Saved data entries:
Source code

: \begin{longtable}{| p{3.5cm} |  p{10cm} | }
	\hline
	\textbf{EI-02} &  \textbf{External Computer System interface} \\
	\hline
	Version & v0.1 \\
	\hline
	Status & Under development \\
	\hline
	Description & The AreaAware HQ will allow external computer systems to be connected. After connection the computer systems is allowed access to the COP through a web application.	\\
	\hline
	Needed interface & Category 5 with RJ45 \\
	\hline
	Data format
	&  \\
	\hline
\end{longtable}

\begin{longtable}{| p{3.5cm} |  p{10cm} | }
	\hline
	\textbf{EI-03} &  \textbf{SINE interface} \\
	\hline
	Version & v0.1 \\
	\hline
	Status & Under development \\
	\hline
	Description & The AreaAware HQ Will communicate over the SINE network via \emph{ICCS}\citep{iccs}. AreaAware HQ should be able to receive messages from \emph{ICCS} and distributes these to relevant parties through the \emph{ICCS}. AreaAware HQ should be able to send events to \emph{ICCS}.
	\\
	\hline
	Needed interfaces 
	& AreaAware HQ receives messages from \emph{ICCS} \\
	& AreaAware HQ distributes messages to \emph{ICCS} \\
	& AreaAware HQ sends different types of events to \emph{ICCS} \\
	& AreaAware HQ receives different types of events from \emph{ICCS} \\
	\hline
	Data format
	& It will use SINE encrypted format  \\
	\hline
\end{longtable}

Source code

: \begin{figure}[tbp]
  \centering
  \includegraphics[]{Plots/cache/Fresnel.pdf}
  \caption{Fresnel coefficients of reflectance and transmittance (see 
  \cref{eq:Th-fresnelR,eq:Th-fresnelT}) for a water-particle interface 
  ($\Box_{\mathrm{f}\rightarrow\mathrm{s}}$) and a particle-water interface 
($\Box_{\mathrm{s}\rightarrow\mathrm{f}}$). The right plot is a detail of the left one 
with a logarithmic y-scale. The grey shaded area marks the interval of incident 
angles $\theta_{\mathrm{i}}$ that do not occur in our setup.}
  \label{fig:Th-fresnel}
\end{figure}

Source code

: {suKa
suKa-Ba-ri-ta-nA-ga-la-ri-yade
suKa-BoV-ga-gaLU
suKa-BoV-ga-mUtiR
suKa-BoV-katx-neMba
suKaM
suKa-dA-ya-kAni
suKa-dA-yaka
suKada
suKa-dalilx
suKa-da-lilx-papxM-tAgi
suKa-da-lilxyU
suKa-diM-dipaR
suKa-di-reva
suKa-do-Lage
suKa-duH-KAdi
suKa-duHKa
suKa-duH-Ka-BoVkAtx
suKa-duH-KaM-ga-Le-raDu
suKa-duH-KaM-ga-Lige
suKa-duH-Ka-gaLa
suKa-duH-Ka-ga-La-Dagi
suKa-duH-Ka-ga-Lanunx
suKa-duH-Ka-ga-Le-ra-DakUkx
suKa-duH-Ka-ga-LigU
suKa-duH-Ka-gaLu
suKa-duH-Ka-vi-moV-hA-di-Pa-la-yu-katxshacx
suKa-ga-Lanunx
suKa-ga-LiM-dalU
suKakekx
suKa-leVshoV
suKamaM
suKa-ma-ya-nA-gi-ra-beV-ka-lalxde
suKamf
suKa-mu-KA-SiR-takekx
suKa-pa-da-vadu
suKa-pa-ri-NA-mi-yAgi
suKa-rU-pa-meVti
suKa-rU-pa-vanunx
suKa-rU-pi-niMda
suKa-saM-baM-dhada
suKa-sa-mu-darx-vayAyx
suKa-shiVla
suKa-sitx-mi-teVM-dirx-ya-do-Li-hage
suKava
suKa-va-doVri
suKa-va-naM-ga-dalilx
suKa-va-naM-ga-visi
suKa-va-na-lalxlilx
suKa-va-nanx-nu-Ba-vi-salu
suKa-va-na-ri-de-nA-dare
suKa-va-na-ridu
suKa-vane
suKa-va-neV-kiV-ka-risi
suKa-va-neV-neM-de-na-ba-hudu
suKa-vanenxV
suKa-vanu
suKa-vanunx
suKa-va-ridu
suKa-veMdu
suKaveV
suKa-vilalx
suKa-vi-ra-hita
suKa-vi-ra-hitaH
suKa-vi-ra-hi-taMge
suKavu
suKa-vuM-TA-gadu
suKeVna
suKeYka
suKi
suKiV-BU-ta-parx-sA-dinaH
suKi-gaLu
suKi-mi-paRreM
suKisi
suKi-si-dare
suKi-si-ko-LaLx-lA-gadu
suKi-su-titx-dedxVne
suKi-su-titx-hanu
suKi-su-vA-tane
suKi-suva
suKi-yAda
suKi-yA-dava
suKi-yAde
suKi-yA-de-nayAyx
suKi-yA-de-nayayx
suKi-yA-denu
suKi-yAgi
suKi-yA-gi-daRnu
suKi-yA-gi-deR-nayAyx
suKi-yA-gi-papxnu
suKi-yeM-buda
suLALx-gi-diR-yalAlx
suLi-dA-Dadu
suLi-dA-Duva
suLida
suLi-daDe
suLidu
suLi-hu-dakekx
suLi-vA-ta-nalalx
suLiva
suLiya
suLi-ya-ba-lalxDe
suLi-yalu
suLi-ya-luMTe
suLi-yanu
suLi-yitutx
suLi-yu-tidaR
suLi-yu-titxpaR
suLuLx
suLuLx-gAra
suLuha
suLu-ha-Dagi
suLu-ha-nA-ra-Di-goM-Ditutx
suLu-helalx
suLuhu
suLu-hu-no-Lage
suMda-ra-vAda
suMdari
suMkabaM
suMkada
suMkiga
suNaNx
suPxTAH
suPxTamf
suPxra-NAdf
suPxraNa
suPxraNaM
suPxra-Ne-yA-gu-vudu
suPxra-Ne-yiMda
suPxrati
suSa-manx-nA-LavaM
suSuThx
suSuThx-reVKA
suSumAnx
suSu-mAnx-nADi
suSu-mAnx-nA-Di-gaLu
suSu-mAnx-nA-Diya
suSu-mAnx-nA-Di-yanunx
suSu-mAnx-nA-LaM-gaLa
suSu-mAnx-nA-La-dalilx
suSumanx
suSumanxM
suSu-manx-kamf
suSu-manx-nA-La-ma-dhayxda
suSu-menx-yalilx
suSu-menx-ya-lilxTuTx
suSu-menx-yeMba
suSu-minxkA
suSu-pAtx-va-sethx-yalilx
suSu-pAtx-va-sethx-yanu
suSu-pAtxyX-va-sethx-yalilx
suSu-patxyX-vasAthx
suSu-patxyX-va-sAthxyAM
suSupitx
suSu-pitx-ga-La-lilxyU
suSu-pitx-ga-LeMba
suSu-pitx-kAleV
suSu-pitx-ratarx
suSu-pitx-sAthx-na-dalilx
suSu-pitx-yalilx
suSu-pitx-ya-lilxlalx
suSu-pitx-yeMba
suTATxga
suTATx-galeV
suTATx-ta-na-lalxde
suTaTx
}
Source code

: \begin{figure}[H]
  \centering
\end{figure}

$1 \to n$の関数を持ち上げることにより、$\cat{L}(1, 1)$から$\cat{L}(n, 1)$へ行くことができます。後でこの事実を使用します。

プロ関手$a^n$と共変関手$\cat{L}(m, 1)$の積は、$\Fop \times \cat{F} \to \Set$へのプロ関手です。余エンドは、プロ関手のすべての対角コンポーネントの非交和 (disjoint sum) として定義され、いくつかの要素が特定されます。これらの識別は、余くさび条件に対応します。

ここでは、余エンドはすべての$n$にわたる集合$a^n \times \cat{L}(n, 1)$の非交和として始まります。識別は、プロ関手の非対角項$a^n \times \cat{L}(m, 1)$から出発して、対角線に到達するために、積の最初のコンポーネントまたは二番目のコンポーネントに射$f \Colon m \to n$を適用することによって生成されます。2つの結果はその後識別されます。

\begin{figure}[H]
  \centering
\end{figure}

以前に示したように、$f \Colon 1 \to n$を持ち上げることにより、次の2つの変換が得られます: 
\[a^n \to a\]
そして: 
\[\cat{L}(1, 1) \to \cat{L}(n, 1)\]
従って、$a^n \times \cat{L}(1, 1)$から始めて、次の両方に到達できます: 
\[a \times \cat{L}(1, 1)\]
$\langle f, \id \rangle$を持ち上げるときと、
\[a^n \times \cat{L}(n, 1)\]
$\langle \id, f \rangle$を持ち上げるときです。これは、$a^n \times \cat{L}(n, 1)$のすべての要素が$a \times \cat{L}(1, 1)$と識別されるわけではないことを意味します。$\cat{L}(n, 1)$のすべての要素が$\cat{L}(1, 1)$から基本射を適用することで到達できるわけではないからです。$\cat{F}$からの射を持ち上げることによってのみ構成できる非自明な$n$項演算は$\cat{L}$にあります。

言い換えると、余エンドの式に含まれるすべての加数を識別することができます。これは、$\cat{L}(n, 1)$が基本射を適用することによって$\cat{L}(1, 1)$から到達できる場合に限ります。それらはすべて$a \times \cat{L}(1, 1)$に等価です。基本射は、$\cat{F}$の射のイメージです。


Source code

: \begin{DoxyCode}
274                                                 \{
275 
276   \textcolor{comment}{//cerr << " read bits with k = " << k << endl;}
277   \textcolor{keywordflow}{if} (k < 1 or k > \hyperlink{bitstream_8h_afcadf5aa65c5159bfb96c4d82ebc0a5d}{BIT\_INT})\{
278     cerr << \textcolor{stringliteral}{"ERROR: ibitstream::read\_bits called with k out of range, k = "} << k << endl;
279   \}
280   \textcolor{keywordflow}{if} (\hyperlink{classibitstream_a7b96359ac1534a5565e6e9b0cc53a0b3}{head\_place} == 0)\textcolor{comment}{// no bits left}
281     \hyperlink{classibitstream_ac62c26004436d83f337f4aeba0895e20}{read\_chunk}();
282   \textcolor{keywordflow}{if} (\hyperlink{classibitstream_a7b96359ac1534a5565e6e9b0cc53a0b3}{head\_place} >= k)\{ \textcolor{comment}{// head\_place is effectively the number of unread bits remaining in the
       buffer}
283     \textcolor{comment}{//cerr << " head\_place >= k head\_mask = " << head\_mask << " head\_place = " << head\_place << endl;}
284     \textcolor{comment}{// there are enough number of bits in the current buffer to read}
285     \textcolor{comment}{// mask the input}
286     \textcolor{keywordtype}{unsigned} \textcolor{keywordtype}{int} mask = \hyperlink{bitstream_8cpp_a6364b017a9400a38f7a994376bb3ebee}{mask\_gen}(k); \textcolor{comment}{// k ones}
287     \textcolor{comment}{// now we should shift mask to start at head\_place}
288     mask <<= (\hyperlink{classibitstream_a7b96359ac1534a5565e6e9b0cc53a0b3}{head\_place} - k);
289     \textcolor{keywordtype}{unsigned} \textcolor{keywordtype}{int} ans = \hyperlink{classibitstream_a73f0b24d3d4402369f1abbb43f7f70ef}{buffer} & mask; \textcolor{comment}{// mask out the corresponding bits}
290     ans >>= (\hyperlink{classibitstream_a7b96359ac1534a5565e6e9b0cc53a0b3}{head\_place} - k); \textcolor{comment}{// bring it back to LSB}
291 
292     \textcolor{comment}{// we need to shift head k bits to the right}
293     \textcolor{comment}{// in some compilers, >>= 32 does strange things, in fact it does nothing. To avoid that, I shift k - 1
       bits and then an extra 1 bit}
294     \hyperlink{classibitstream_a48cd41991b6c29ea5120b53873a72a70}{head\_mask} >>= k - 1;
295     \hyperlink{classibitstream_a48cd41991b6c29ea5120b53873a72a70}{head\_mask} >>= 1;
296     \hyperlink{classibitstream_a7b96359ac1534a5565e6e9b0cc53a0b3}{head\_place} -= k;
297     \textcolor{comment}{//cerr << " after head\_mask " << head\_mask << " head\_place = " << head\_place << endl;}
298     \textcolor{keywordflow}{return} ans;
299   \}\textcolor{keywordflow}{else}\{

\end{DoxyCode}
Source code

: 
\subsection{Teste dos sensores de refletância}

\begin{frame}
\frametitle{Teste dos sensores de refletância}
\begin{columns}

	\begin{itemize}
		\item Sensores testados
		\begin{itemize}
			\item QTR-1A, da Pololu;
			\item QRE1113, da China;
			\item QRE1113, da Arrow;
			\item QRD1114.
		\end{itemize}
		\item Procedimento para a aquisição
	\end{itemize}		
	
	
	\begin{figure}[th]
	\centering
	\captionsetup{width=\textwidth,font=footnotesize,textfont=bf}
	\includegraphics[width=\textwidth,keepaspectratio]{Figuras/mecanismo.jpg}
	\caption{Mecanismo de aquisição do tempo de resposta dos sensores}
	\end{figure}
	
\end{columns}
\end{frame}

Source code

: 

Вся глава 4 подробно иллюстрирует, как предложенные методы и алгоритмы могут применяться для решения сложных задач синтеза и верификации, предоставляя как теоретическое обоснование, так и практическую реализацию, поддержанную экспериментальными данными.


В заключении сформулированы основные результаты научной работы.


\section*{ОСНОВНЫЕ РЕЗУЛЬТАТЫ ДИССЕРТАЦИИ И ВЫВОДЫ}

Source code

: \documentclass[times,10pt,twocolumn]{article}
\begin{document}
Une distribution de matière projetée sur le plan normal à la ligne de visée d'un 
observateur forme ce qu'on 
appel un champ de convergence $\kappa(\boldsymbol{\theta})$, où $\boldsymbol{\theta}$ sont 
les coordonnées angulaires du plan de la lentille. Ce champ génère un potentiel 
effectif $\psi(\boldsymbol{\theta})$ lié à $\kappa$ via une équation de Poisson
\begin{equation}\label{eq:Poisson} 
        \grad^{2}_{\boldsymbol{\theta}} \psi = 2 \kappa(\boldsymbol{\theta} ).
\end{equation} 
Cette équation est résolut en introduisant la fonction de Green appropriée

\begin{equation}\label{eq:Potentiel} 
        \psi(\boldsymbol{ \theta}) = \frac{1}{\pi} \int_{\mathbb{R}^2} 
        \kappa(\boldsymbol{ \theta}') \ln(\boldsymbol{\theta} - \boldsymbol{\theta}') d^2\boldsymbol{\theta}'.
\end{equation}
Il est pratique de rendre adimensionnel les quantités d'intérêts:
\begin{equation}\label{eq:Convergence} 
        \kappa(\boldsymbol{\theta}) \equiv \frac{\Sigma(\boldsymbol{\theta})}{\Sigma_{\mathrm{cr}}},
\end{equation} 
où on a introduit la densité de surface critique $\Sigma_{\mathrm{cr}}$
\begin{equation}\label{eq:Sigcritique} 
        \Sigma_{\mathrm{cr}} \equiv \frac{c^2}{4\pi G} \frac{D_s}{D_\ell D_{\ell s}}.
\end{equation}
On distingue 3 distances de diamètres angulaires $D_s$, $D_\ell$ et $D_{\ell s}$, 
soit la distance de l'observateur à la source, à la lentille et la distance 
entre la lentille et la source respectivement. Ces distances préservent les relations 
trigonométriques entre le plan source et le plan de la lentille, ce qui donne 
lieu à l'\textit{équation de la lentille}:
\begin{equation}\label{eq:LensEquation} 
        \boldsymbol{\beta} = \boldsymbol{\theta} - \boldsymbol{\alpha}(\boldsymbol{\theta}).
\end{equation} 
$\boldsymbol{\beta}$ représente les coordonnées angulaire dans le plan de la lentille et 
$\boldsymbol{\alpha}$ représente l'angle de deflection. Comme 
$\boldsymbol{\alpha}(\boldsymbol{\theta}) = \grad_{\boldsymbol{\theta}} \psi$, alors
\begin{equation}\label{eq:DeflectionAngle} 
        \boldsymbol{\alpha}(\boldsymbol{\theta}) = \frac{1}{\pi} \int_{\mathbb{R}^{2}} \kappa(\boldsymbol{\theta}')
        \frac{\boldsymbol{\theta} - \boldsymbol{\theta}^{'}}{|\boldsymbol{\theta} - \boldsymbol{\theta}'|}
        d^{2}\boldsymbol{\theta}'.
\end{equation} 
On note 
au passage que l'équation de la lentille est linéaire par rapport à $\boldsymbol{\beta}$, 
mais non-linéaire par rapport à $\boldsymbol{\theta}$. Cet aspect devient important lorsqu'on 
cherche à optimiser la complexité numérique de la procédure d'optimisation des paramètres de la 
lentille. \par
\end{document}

_Action item_
When the line with "f \rangle$を持ち上げるときです。これは、$a^n \times" is reached in the data above, begin copying, and stop after the line with "(k < 1 or k"; copy each line exactly, both ends included.

_Result of the exercise_
$\langle \id, f \rangle$を持ち上げるときです。これは、$a^n \times \cat{L}(n, 1)$のすべての要素が$a \times \cat{L}(1, 1)$と識別されるわけではないことを意味します。$\cat{L}(n, 1)$のすべての要素が$\cat{L}(1, 1)$から基本射を適用することで到達できるわけではないからです。$\cat{F}$からの射を持ち上げることによってのみ構成できる非自明な$n$項演算は$\cat{L}$にあります。

言い換えると、余エンドの式に含まれるすべての加数を識別することができます。これは、$\cat{L}(n, 1)$が基本射を適用することによって$\cat{L}(1, 1)$から到達できる場合に限ります。それらはすべて$a \times \cat{L}(1, 1)$に等価です。基本射は、$\cat{F}$の射のイメージです。


Source code

: \begin{DoxyCode}
274                                                 \{
275 
276   \textcolor{comment}{//cerr << " read bits with k = " << k << endl;}
277   \textcolor{keywordflow}{if} (k < 1 or k > \hyperlink{bitstream_8h_afcadf5aa65c5159bfb96c4d82ebc0a5d}{BIT\_INT})\{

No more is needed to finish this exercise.